Lukisan, Pulang dan Coklat

99 7 4
                                    

Renjun menghela napas setelah Haechan benar-benar pergi dari rumahnya. Bisa mati berdiri jika Haechan terus berada di rumahnya.

Hari ini cukup melelahkan baginya, Renjun ingin sekali merebahkan diri di atas kasur empuk di kamarnya. Tapi dia tak bisa melakukan itu setelah melihat Bundanya tengah membereskan dapur seorang diri.

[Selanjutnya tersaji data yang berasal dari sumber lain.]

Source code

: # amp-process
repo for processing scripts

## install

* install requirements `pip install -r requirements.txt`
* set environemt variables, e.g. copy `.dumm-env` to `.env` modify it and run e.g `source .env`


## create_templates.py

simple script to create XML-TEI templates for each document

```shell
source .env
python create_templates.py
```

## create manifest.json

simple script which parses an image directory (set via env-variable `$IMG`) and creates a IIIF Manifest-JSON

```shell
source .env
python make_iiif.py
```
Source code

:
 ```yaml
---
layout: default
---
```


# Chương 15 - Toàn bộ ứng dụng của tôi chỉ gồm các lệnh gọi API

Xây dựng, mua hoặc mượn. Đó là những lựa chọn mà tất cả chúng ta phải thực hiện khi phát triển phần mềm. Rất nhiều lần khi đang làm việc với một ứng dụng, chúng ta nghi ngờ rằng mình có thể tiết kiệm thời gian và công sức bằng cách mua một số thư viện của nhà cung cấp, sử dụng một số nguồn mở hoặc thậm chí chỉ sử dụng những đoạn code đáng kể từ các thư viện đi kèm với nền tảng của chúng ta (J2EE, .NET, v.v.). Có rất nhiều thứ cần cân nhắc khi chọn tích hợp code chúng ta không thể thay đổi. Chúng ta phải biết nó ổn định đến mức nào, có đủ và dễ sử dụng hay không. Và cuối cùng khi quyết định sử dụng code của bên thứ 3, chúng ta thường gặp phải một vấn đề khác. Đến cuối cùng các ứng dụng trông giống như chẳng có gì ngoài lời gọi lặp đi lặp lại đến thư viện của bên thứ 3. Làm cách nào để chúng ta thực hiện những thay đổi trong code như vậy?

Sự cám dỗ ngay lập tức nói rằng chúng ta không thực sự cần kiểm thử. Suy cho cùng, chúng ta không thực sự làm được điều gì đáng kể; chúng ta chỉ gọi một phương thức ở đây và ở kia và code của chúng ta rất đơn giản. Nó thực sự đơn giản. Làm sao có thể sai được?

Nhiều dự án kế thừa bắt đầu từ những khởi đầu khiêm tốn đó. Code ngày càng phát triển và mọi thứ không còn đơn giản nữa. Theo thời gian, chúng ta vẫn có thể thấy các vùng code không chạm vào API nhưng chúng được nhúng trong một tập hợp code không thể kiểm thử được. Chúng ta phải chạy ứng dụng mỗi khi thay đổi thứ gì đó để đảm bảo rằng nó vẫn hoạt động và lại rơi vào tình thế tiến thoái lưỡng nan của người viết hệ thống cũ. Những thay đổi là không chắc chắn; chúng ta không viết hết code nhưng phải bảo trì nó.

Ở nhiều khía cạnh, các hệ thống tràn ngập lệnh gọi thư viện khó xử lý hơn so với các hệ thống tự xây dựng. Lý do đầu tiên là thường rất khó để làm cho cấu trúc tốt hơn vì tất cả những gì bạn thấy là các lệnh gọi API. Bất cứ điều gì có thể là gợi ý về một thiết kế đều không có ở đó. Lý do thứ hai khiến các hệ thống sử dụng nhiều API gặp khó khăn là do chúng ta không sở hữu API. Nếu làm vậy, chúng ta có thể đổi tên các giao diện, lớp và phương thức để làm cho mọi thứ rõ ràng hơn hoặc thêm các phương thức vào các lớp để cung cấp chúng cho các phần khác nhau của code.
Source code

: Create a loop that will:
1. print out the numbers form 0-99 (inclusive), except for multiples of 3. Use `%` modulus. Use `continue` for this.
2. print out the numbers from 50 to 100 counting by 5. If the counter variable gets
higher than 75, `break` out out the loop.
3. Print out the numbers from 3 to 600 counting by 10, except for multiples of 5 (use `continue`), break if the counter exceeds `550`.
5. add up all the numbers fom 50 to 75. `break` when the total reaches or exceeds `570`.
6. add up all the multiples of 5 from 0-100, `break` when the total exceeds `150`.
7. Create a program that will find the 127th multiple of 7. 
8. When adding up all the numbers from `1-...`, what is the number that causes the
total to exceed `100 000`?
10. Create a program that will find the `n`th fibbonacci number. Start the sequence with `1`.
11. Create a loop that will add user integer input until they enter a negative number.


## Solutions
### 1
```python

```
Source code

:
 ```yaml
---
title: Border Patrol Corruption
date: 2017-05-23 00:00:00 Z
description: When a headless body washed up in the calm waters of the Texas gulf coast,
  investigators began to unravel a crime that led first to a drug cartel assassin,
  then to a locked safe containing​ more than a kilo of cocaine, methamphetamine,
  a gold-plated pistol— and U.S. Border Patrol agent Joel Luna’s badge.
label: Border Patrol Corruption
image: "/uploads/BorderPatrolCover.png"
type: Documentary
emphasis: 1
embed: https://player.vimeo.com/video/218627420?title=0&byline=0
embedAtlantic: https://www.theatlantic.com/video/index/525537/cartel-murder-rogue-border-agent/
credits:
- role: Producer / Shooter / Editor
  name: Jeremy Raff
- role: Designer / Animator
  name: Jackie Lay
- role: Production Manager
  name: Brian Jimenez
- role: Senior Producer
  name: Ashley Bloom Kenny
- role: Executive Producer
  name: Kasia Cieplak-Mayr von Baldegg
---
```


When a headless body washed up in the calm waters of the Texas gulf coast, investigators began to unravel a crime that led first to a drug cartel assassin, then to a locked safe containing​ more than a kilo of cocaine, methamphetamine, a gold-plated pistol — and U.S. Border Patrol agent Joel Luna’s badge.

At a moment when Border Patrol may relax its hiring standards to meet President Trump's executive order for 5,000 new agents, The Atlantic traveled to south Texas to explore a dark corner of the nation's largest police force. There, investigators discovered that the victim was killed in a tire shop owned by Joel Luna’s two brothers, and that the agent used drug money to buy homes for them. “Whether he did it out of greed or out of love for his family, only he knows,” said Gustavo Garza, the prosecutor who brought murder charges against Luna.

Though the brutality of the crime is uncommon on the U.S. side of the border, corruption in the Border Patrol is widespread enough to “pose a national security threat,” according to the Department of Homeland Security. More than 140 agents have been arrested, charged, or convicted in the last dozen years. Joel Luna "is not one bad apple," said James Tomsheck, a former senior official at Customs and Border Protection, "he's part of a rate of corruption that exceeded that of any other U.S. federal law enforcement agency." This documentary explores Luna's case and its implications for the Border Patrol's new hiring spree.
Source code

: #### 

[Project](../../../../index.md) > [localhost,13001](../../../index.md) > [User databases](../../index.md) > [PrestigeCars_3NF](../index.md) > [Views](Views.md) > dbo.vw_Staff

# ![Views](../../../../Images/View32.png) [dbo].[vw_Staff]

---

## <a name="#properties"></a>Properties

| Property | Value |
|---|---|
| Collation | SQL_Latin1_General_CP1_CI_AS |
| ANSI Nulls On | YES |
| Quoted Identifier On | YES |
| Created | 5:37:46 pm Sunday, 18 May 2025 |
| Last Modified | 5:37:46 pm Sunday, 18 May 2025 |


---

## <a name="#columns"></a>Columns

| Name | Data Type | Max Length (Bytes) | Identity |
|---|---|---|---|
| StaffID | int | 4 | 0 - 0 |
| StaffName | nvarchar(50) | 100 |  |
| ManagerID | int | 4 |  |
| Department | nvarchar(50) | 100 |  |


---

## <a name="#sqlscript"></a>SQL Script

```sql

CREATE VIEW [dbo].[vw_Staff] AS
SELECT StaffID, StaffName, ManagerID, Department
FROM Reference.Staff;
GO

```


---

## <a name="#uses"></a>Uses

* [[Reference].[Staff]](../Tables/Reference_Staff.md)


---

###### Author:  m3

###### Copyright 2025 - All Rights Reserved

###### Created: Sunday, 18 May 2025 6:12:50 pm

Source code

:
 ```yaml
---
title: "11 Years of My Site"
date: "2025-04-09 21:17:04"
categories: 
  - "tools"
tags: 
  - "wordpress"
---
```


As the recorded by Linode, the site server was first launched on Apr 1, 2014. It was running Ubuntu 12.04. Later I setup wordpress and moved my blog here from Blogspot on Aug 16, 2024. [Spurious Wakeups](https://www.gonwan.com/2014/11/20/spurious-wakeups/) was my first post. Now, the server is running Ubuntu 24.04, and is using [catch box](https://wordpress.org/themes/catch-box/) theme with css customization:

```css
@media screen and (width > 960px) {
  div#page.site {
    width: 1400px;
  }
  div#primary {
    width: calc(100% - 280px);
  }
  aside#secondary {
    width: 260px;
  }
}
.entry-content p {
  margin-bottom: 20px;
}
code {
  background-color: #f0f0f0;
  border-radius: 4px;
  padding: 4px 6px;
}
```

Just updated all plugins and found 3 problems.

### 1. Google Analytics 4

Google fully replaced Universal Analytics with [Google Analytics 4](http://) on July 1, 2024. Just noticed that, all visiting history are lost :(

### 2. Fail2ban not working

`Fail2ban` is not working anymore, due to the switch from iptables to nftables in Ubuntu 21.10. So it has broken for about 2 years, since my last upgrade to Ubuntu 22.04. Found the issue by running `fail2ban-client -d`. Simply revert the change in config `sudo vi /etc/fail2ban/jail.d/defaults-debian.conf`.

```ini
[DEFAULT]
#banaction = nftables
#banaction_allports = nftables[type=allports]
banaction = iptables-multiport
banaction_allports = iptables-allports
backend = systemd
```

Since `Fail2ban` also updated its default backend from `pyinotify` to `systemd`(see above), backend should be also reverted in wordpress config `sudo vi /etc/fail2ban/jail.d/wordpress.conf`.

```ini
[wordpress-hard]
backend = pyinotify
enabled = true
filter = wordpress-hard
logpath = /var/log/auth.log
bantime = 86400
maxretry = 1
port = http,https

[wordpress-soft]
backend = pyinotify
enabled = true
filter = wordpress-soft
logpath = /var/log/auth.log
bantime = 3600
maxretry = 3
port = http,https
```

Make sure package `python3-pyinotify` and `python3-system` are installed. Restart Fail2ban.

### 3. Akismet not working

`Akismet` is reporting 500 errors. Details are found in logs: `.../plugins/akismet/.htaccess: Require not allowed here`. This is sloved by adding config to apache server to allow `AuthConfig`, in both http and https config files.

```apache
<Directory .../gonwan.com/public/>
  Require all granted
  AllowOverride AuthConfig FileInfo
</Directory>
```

"Bunda nggak perlu di bantu, udah sana istirahat." Titah Bunda setelah melihat Renjun membantu membereskan alat-alat yang sudah dia pakai untuk membuat kue.

"Udah lah bun, bunda juga pasti cape, pulang kerja terus langsung buat-buat kue kaya gini." Renjun mulai mencuci peralatan yang penuh dengan adonan.

"Tapi kan kamu udah sekolah dari pagi sampe sore."

"Bunda juga sama, udah kerja dari pagi sampe sore. Kita cuma beda 30 menit aja bun."

Bunda hanya tersenyum melihat anaknya yang sudah bisa melawan (dalam hal baik) pada dirinya. Anak yang sudah besar, anak yang dia besarkan seorang diri, anak yang pernah akan dia gugurkan karena suaminya. Berat sekali cobaan ketika Renjun masih dalam kandungan.

Ahh singkirkan pikiran itu. Anaknya sudah besar dan masih butuh banyak biaya kedepannya. Fokus pada tujuan awal. Bunda akan membuka toko kue bulan depan. Bunda ingin kehidupan yang lebih baik, Bunda tak mau Renjun merasakan kesengsaraan yang pernah dia rasakan.

"Emhh bunda mau tanya, tadi tuh beneran temen kamu apa siapa?" Sepertinya bunda penasaran dengan sosok Haechan.

"Temen juga bukan sih bun, lebih ke musuh bebuyutan."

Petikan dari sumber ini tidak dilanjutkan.